My other favorite cross-platform technology Java embraced Unicode from the very first day, which made perfect sense given its goal of "write once, run anywhere" global software. And to make this easier, if less memory-efficient for those circumstances where you only have to deal with the ASCII characters, it uses UTF-16 everywhere.

When Revolution 2.0 saw the daylight, it introduced support for Unicode text entry and manipulation. Rather than jumping on the UTF-16 bandwagon, the engineers decided to implement a more flexible system that would use plain-old ASCII for everyday operations, while allowing the developer to use UTF-16 only when necessary.

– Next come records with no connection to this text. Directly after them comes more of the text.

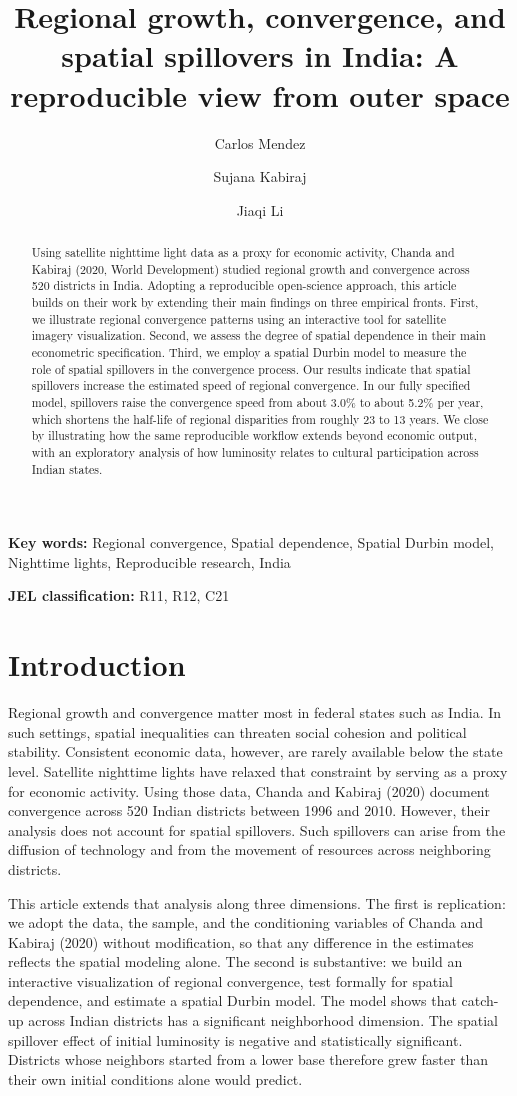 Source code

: \documentclass[
  letterpaper,
  DIV=11,
  numbers=noendperiod]{scrartcl}
\title{Regional growth, convergence, and spatial spillovers in India: A
reproducible view from outer space}
\author{Carlos Mendez \and Sujana Kabiraj \and Jiaqi Li}
\date{}
\providecommand{\keywords}[1]{\par\vspace{3mm}\noindent\textbf{Key words: }#1\par\vspace{3mm}}
\providecommand{\jel}[1]{\par\vspace{3mm}\noindent\textbf{JEL classification: }#1\par\vspace{3mm}}
\begin{document}
\maketitle
\begin{abstract}
Using satellite nighttime light data as a proxy for economic activity,
Chanda and Kabiraj (2020, World Development) studied regional growth and
convergence across 520 districts in India. Adopting a reproducible
open-science approach, this article builds on their work by extending
their main findings on three empirical fronts. First, we illustrate
regional convergence patterns using an interactive tool for satellite
imagery visualization. Second, we assess the degree of spatial
dependence in their main econometric specification. Third, we employ a
spatial Durbin model to measure the role of spatial spillovers in the
convergence process. Our results indicate that spatial spillovers
increase the estimated speed of regional convergence. In our fully
specified model, spillovers raise the convergence speed from about 3.0\%
to about 5.2\% per year, which shortens the half-life of regional
disparities from roughly 23 to 13 years. We close by illustrating how
the same reproducible workflow extends beyond economic output, with an
exploratory analysis of how luminosity relates to cultural participation
across Indian states.
\end{abstract}


\keywords{Regional convergence, Spatial dependence, Spatial Durbin model, Nighttime lights, Reproducible research, India}
\jel{R11, R12, C21}

\section{Introduction}\label{introduction}

Regional growth and convergence matter most in federal states such as
India. In such settings, spatial inequalities can threaten social
cohesion and political stability. Consistent economic data, however, are
rarely available below the state level. Satellite nighttime lights have
relaxed that constraint by serving as a proxy for economic activity.
Using those data, Chanda and Kabiraj (2020) document convergence across
520 Indian districts between 1996 and 2010. However, their analysis does
not account for spatial spillovers. Such spillovers can arise from the
diffusion of technology and from the movement of resources across
neighboring districts.

This article extends that analysis along three dimensions. The first is
replication: we adopt the data, the sample, and the conditioning
variables of Chanda and Kabiraj (2020) without modification, so that any
difference in the estimates reflects the spatial modeling alone. The
second is substantive: we build an interactive visualization of regional
convergence, test formally for spatial dependence, and estimate a
spatial Durbin model. The model shows that catch-up across Indian
districts has a significant neighborhood dimension. The spatial
spillover effect of initial luminosity is negative and statistically
significant. Districts whose neighbors started from a lower base
therefore grew faster than their own initial conditions alone would
predict.
\end{document}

While the implementation could still use some love and care, Revolution's technology director Mark Waddingham has big plans for it and wants to evolve to a system that is far less painful than anything else out there, but as resource-efficient as the current implementation. Which means that in the distant future, Revolution developers should be able to use the 'character', 'word', 'item' and 'line' chunks without having to care about the underlying encoding - the engine will know what constitutes a word or a sentence in the language of that piece of text and will take care of collation and all the gruesome details of Unicode.

Traditionally, the one-byte-is-one-character paradigm of xCard meant that developers could use the 'character' keyword, along with the 'charToNum' and 'numToChar' functions, to manipulate data at the byte-level. But with this equivalence fading away at some point in the future, the new 'byte' chunk type is our saviour!

Quartam PDF Library reads PNG and JPEG image files as byte streams, extracting information about the image height and width, bit depth and other binary-encoded information. To ensure that this and other binary-reading code will keep working correctly in the future, I've decided to make the necessary changes in the upcoming version 1.1 to use the 'byte' chunk type rather than the 'character' chunk type.

And it all boils down to the following set of rules:
- make sure to 'open file theFilePath for binary read'
- make sure to 'open file theFilePath for binary write'
- replace 'length(theBinaryVariable)' / 'the number of chars in theBinaryVariable' with 'the number of bytes in theBinaryVariable'
- replace 'char x to y of theBinaryVariable' with 'byte x to y of theBinaryVariable'
- replace 'charToNum(char x of theBinaryVariable)' with 'byteToNum(byte x of theBinaryVariable)'
- replace 'numToChar(theNumber)' with 'numToByte(theNumber)'

While that may seem like a lot of steps, it's actually a breeze to implement. Allow me to demonstrate on the basis of some old code that I used to read a file that was produced in an old Turbo Pascal application and had to be imported into Revolution. The file contains a number of Pascal strings, which have the following twist: unlike in C or Java, where a string can be of any length as it is ended with a NULL byte, Pascal uses the first byte to store the length of the string (thus effectively limiting the length of a string to 256 bytes)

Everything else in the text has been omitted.